Americans are tuning in to National Public Radio these days to listen to ‘Talk Radio, Canadian Style’. The host of CBC’s “Q”, JIAN GHOMESHI, is now heard on 120 US stations every weeknight. On CBC’s Radio One in Canada his show goes out coast-to-coast weekday mornings, and is rebroadcast in the evening. Writing in the New York Times on July 22/2012, John Schwartz says: “‘Q’ blends arts, culture and entertainment through long interviews, live music and an energetic daily monologue by the highly-caffeinated Mr. Ghomeshi. (“Q”) is the most popular cultural affairs show in Canada.”
Recently, Mr. Ghomeshi was named ‘best talk-show host’ at the international radio awards at the New York Festivals. “Q” is produced at CBC (Canadian Broadcasting Corporation) in TORONTO.
Sunday nights at 11:05 pm, Canadians from coast-to-coast get to spend an hour with Chicago Public Radio’s IRA GLASS on “This American Life”. Produced by WBEZ since 1995, the show is heard in the US on 500 National Public Radio stations, and on CBC’s Radio One network. It’s all about real people and their heartwarming, comical, sometimes bizarre stories, often done in a documentary style – which makes for great late-night listening.
Both IRA GLASS and JIAN GHOMESHI know how to use their medium, and most of all, they respect both guests and listeners without being maudlin.

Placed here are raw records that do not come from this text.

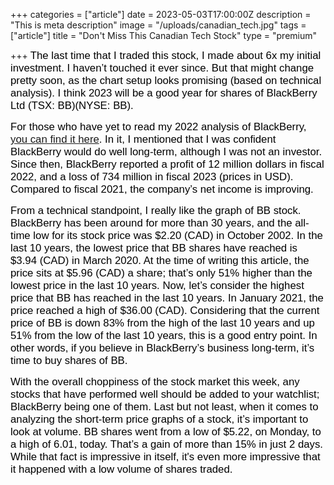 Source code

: +++
categories = ["article"]
date = 2023-05-03T17:00:00Z
description = "This is meta description"
image = "/uploads/canadian_tech.jpg"
tags = ["article"]
title = "Don't Miss This Canadian Tech Stock"
type = "premium"

+++
<span style="color:black"><span style="font-family:Arial; font-size:1.2em;">The last time that I traded this stock, I made about 6x my initial investment. I haven’t touched it ever since. But that might change pretty soon, as the chart setup looks promising (based on technical analysis). I think 2023 will be a good year for shares of BlackBerry Ltd (TSX: BB)(NYSE: BB).</span></span>

<span style="color:black"><span style="font-family:Arial; font-size:1.2em;">For those who have yet to read my 2022 analysis of BlackBerry, [you can find it here](https://www.logiquants.ca/blog/7-22-22-blackberry-of-the-future/). In it, I mentioned that I was confident BlackBerry would do well long-term, although I was not an investor. Since then, BlackBerry reported a profit of 12 million dollars in fiscal 2022, and a loss of 734 million in fiscal 2023 (prices in USD). Compared to fiscal 2021, the company’s net income is improving.</span></span>

<span style="color:black"><span style="font-family:Arial; font-size:1.2em;">From a technical standpoint, I really like the graph of BB stock. BlackBerry has been around for more than 30 years, and the all-time low for its stock price was $2.20 (CAD) in October 2002. In the last 10 years, the lowest price that BB shares have reached is $3.94 (CAD) in March 2020. At the time of writing this article, the price sits at $5.96 (CAD) a share; that’s only 51% higher than the lowest price in the last 10 years. Now, let’s consider the highest price that BB has reached in the last 10 years. In January 2021, the price reached a high of $36.00 (CAD). Considering that the current price of BB is down 83% from the high of the last 10 years and up 51% from the low of the last 10 years, this is a good entry point. In other words, if you believe in BlackBerry’s business long-term, it’s time to buy shares of BB.</span></span>

<span style="color:black"><span style="font-family:Arial; font-size:1.2em;">With the overall choppiness of the stock market this week, any stocks that have performed well should be added to your watchlist; BlackBerry being one of them. Last but not least, when it comes to analyzing the short-term price graphs of a stock, it’s important to look at volume. BB shares went from a low of $5.22, on Monday, to a high of 6.01, today. That’s a gain of more than 15% in just 2 days. While that fact is impressive in itself, it's even more impressive that it happened with a low volume of shares traded.</span></span>
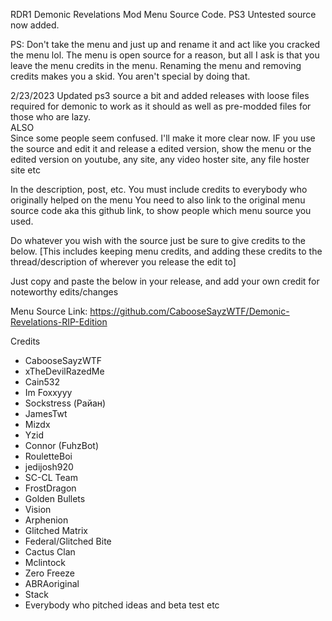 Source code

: RDR1 Demonic Revelations Mod Menu Source Code.
PS3 Untested source now added.

PS: Don't take the menu and just up and rename it and act like you cracked the menu lol. The menu is open source for a reason, but all I ask is that you leave the menu credits in the menu. Renaming the menu and removing credits makes you a skid. You aren't special by doing that.


2/23/2023
Updated ps3 source a bit and added releases with loose files required for demonic to work as it should as well as pre-modded files for those who are lazy.  
ALSO  
Since some people seem confused. I'll make it more clear now.
IF you use the source and edit it and release a edited version, show the menu or the edited version on youtube, any site, any video hoster site, any file hoster site etc

In the description, post, etc. You must include credits to everybody who originally helped on the menu
You need to also link to the original menu source code aka this github link, to show people which menu source you used.


Do whatever you wish with the source just be sure to give credits to the below. [This includes keeping menu credits, and adding these credits to the thread/description of wherever you release the edit to]

Just copy and paste the below in your release, and add your own credit for noteworthy edits/changes

Menu Source Link: https://github.com/CabooseSayzWTF/Demonic-Revelations-RIP-Edition  

Credits
* CabooseSayzWTF
* xTheDevilRazedMe
* Cain532
* Im Foxxyyy
* Sockstress (Райан)
* JamesTwt
* Mizdx
* Yzid
* Connor (FuhzBot)
* RouletteBoi
* jedijosh920
* SC-CL Team
* FrostDragon
* Golden Bullets
* Vision
* Arphenion
* Glitched Matrix
* Federal/Glitched Bite
* Cactus Clan
* Mclintock
* Zero Freeze
* ABRAoriginal
* Stack
* Everybody who pitched ideas and beta test etc
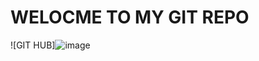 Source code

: # WELOCME TO MY GIT REPO
![GIT HUB]![image](https://github.com/user-attachments/assets/442fd0be-62b2-448d-a418-8495d62b0257)
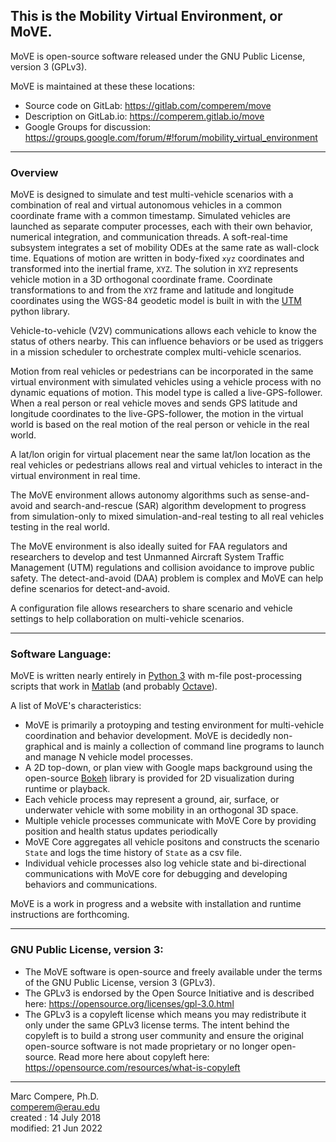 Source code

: ## This is the Mobility Virtual Environment, or MoVE.

MoVE is open-source software released under the GNU Public License, version 3 (GPLv3).  

MoVE is maintained at these these locations:   
  * Source code on GitLab: https://gitlab.com/comperem/move  
  * Description on GitLab.io: https://comperem.gitlab.io/move  
  * Google Groups for discussion: https://groups.google.com/forum/#!forum/mobility_virtual_environment
  

***
### Overview
MoVE is designed to simulate and test multi-vehicle scenarios with a combination of
real and virtual autonomous vehicles in a common coordinate frame with a common timestamp.
Simulated vehicles are launched as separate computer processes, each with their own
behavior, numerical integration, and communication threads. A soft-real-time subsystem
integrates a set of mobility ODEs at the same rate as wall-clock time.
Equations of motion are written in body-fixed `xyz` coordinates and transformed into
the inertial frame, `XYZ`. The solution in `XYZ` represents vehicle motion in a
3D orthogonal coordinate frame.
Coordinate transformations to and from the `XYZ` frame and latitude and longitude
coordinates using the WGS-84 geodetic model is built in with the
[UTM](https://pypi.org/project/utm/) python library.

Vehicle-to-vehicle (V2V) communications allows each vehicle to know the status
of others nearby. This can influence behaviors or be used as triggers in a
mission scheduler to orchestrate complex multi-vehicle scenarios.

Motion from real vehicles or pedestrians can be incorporated in the same virtual
environment with simulated vehicles using a vehicle process with no dynamic
equations of motion. This model type is called a live-GPS-follower.
When a real person or real vehicle moves and sends GPS latitude and longitude
coordinates to the live-GPS-follower, the motion in the virtual world is based on
the real motion of the real person or vehicle in the real world.

A lat/lon origin for virtual placement near the same lat/lon location as the real
vehicles or pedestrians allows real and virtual vehicles to interact in the virtual
environment in real time.

The MoVE environment allows autonomy algorithms such as sense-and-avoid and
search-and-rescue (SAR) algorithm development to progress from simulation-only
to mixed simulation-and-real testing to all real vehicles testing in the real world.

The MoVE environment is also ideally suited for FAA regulators and researchers
to develop and test Unmanned Aircraft System Traffic Management (UTM) regulations
and collision avoidance to improve public safety. The detect-and-avoid (DAA)
problem is complex and MoVE can help define scenarios for detect-and-avoid.

A configuration file allows researchers to share scenario and vehicle settings
to help collaboration on multi-vehicle scenarios.

***
### Software Language:

MoVE is written nearly entirely in
[Python 3](https://www.python.org/) with m-file post-processing scripts that work in [Matlab](www.mathworks.com)
(and probably [Octave](https://www.gnu.org/software/octave/)).

A list of MoVE's characteristics:
- MoVE is primarily a protoyping and testing environment for multi-vehicle coordination
and behavior development. MoVE is decidedly non-graphical and is mainly a collection
of command line programs to launch and manage N vehicle model processes.
- A 2D top-down, or plan view with Google maps background using the open-source
[Bokeh](bokeh.pydata.org) library is provided for 2D visualization during runtime or playback.
- Each vehicle process may represent a ground, air, surface, or underwater vehicle with some
mobility in an orthogonal 3D space. 
- Multiple vehicle processes communicate with MoVE Core by providing position and health status
updates periodically
- MoVE Core aggregates all vehicle positons and constructs the scenario `State`
and logs the time history of `State` as a csv file.
- Individual vehicle processes also log vehicle state and bi-directional communications
with MoVE core for debugging and developing behaviors and communications.

MoVE is a work in progress and a website with installation and runtime
instructions are forthcoming.

***
### GNU Public License, version 3:
  - The MoVE software is open-source and freely available under the terms of the GNU Public License, version 3 (GPLv3).
  - The GPLv3 is endorsed by the Open Source Initiative and is described here: https://opensource.org/licenses/gpl-3.0.html
  - The GPLv3 is a copyleft license which means you may redistribute it only under the same GPLv3 license terms.
    The intent behind the copyleft is to build a strong user community and ensure the original open-source software is
    not made proprietary or no longer open-source.
    Read more here about copyleft here: https://opensource.com/resources/what-is-copyleft




***
  Marc Compere, Ph.D.  
  comperem@erau.edu  
  created : 14 July 2018  
  modified: 21 Jun 2022
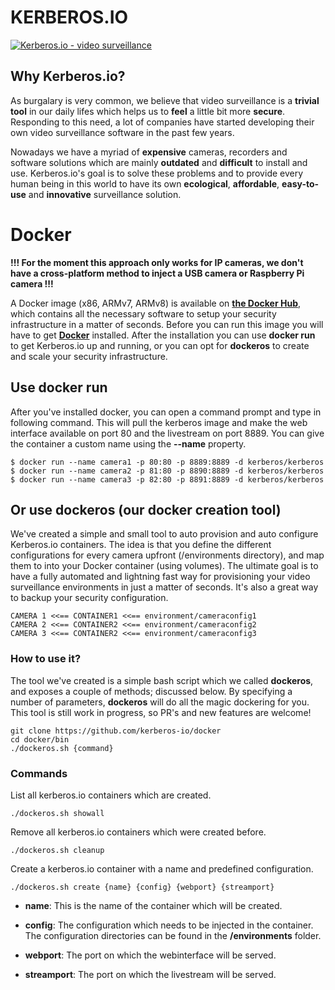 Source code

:# KERBEROS.**IO**

[![Kerberos.io - video surveillance](https://kerberos.io/images/kerberos.png)](https://kerberos.io)

## Why Kerberos.io?

As burgalary is very common, we believe that video surveillance is a **trivial tool** in our daily lifes which helps us to **feel** a little bit more **secure**. Responding to this need, a lot of companies have started developing their own video surveillance software in the past few years.

Nowadays we have a myriad of **expensive** cameras, recorders and software solutions which are mainly **outdated** and **difficult** to install and use. Kerberos.io's goal is to solve these problems and to provide every human being in this world to have its own **ecological**, **affordable**, **easy-to-use** and **innovative** surveillance solution.

# Docker

**!!! For the moment this approach only works for IP cameras, we don't have a cross-platform method to inject a USB camera or Raspberry Pi camera !!!**

A Docker image (x86, ARMv7, ARMv8) is available on [**the Docker Hub**](https://hub.docker.com/u/kerberos/kerberos), which contains all the necessary software to setup your security infrastructure in a matter of seconds. Before you can run this image you will have to get [**Docker**](https://docker.com) installed. After the installation you can use **docker run** to get Kerberos.io up and running, or you can opt for **dockeros** to create and scale your security infrastructure.

## Use docker run

After you've installed docker, you can open a command prompt and type in following command. This will pull the kerberos image and make the web interface available on port 80 and the livestream on port 8889. You can give the container a custom name using the **--name** property.

    $ docker run --name camera1 -p 80:80 -p 8889:8889 -d kerberos/kerberos
    $ docker run --name camera2 -p 81:80 -p 8890:8889 -d kerberos/kerberos
    $ docker run --name camera3 -p 82:80 -p 8891:8889 -d kerberos/kerberos

## Or use dockeros (our docker creation tool)

We've created a simple and small tool to auto provision and auto configure Kerberos.io containers. The idea is that you define the different configurations for every camera upfront (/environments directory), and map them to into your Docker container (using volumes). The ultimate goal is to have a fully automated and lightning fast way for provisioning your video surveillance environments in just a matter of seconds. It's also a great way to backup your security configuration.

    CAMERA 1 <<== CONTAINER1 <<== environment/cameraconfig1
    CAMERA 2 <<== CONTAINER2 <<== environment/cameraconfig2
    CAMERA 3 <<== CONTAINER2 <<== environment/cameraconfig3

### How to use it?

The tool we've created is a simple bash script which we called **dockeros**, and exposes a couple of methods; discussed below. By specifying a number of parameters, **dockeros** will do all the magic dockering for you. This tool is still work in progress, so PR's and new features are welcome!

    git clone https://github.com/kerberos-io/docker
    cd docker/bin
    ./dockeros.sh {command}

### Commands

List all kerberos.io containers which are created.

    ./dockeros.sh showall


Remove all kerberos.io containers which were created before.

    ./dockeros.sh cleanup

Create a kerberos.io container with a name and predefined configuration.

    ./dockeros.sh create {name} {config} {webport} {streamport}

* **name**: This is the name of the container which will be created.

* **config**: The configuration which needs to be injected in the container. The configuration directories can be found in the **/environments** folder.

* **webport**: The port on which the webinterface will be served.

* **streamport**: The port on which the livestream will be served.
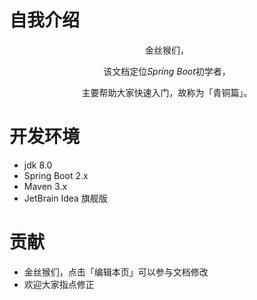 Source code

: # 自我介绍

<p align='center'>金丝猴们，</p>
<p align='center'>该文档定位<i>Spring Boot</i>初学者，</p>
<p align='center'>主要帮助大家快速入门，故称为「青铜篇」。</p>


# 开发环境

- jdk 8.0
- Spring Boot 2.x
- Maven 3.x
- JetBrain Idea 旗舰版



# 贡献
- 金丝猴们，点击「编辑本页」可以参与文档修改
- 欢迎大家指点修正
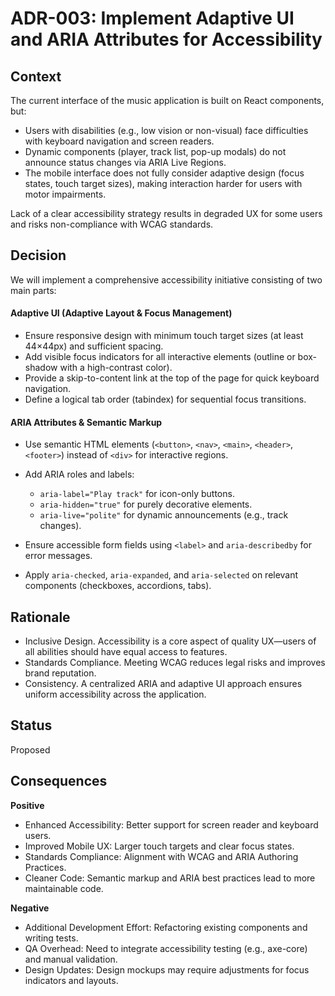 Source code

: # ADR-003: Implement Adaptive UI and ARIA Attributes for Accessibility

## Context

The current interface of the music application is built on React components, but:

- Users with disabilities (e.g., low vision or non-visual) face difficulties with keyboard navigation and screen readers.
- Dynamic components (player, track list, pop-up modals) do not announce status changes via ARIA Live Regions.
- The mobile interface does not fully consider adaptive design (focus states, touch target sizes), making interaction harder for users with motor impairments.

Lack of a clear accessibility strategy results in degraded UX for some users and risks non-compliance with WCAG standards.

## Decision

We will implement a comprehensive accessibility initiative consisting of two main parts:

#### Adaptive UI (Adaptive Layout & Focus Management)

- Ensure responsive design with minimum touch target sizes (at least 44×44px) and sufficient spacing.
- Add visible focus indicators for all interactive elements (outline or box-shadow with a high-contrast color).
- Provide a skip-to-content link at the top of the page for quick keyboard navigation.
- Define a logical tab order (tabindex) for sequential focus transitions.

#### ARIA Attributes & Semantic Markup

- Use semantic HTML elements (`<button>`, `<nav>`, `<main>`, `<header>`, `<footer>`) instead of `<div>` for interactive regions.
- Add ARIA roles and labels:

    - `aria-label="Play track"` for icon-only buttons.
    - `aria-hidden="true"` for purely decorative elements.
    - `aria-live="polite"` for dynamic announcements (e.g., track changes).

- Ensure accessible form fields using `<label>` and `aria-describedby` for error messages.
- Apply `aria-checked`, `aria-expanded`, and `aria-selected` on relevant components (checkboxes, accordions, tabs).

## Rationale

- Inclusive Design. Accessibility is a core aspect of quality UX—users of all abilities should have equal access to features.
- Standards Compliance. Meeting WCAG reduces legal risks and improves brand reputation.
- Consistency. A centralized ARIA and adaptive UI approach ensures uniform accessibility across the application.

## Status

Proposed

## Consequences

**Positive**

- Enhanced Accessibility: Better support for screen reader and keyboard users.
- Improved Mobile UX: Larger touch targets and clear focus states.
- Standards Compliance: Alignment with WCAG and ARIA Authoring Practices.
- Cleaner Code: Semantic markup and ARIA best practices lead to more maintainable code.

**Negative**

- Additional Development Effort: Refactoring existing components and writing tests.
- QA Overhead: Need to integrate accessibility testing (e.g., axe-core) and manual validation.
- Design Updates: Design mockups may require adjustments for focus indicators and layouts.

Give a listen!
After 4 decades of reporting on TORONTO’s traffic chaos, JIM CURRAN is retiring at the end of March. He’s the ‘king of split shifts’ – doing both the early morning drive-in (5:30 am) and the afternoon (3:30 pm) drive-out broadcasts. A Ryerson University alumnus, Jim is a man who loves radio broadcasting and the CBC. His reassuring voice will be missed.
<JIM CURRAN making stained glass, 2011>
It’s a Staples Business Depot with a glamourous past. Buried under a red and silver facade at 1133 Yonge Street, north of Marlborough Avenue, is a former Pierce-Arrow automobile showroom (PICTURE BELOW, 1930), and CBC television’s old Studio 4.
The basic shape of the building is still there; inside it’s just another big box store. But what a past! North America’s longest running television quiz show – Front Page Challenge (1957-1995) – came out of here. Panelists Pierre Berton, Gordon Sinclair, Betty Kennedy, Toby Robins and unflappable host Fred Davis faced international newsmakers – Indira Gandhi, Ed Sullivan, Pierre Trudeau, Randolph Churchill, Shania Twain, Upton Sinclair, Dame Edith Evans, etc. etc. (PHOTO – CBC Still Photo Collection)
From 1956-66, Juliette did her live coast-to-coast variety show on Saturday nights from here. Nightcap, a one hour late-night 1960′s comedy/satire show was another Studio 4 production. It featured June Sampson, Billy Van, Bonnie Brooks, Al Hamel and Vanda King. Early in Alex Trebek’s career, he was the host of Music Hop, an after school series for Canadian teens. Alex eventually went off to Hollywood and Jeopardy, and the rest is history. This little studio was in production several nights a week. Many of the shows were done live in front of studio audiences.
A wonderful book on 1133 Yonge Street – ‘The Pierce-Arrow Showroom Is Leaking’ by journalist and broadcaster Alex Barris is still available on ebay and several online bookshops.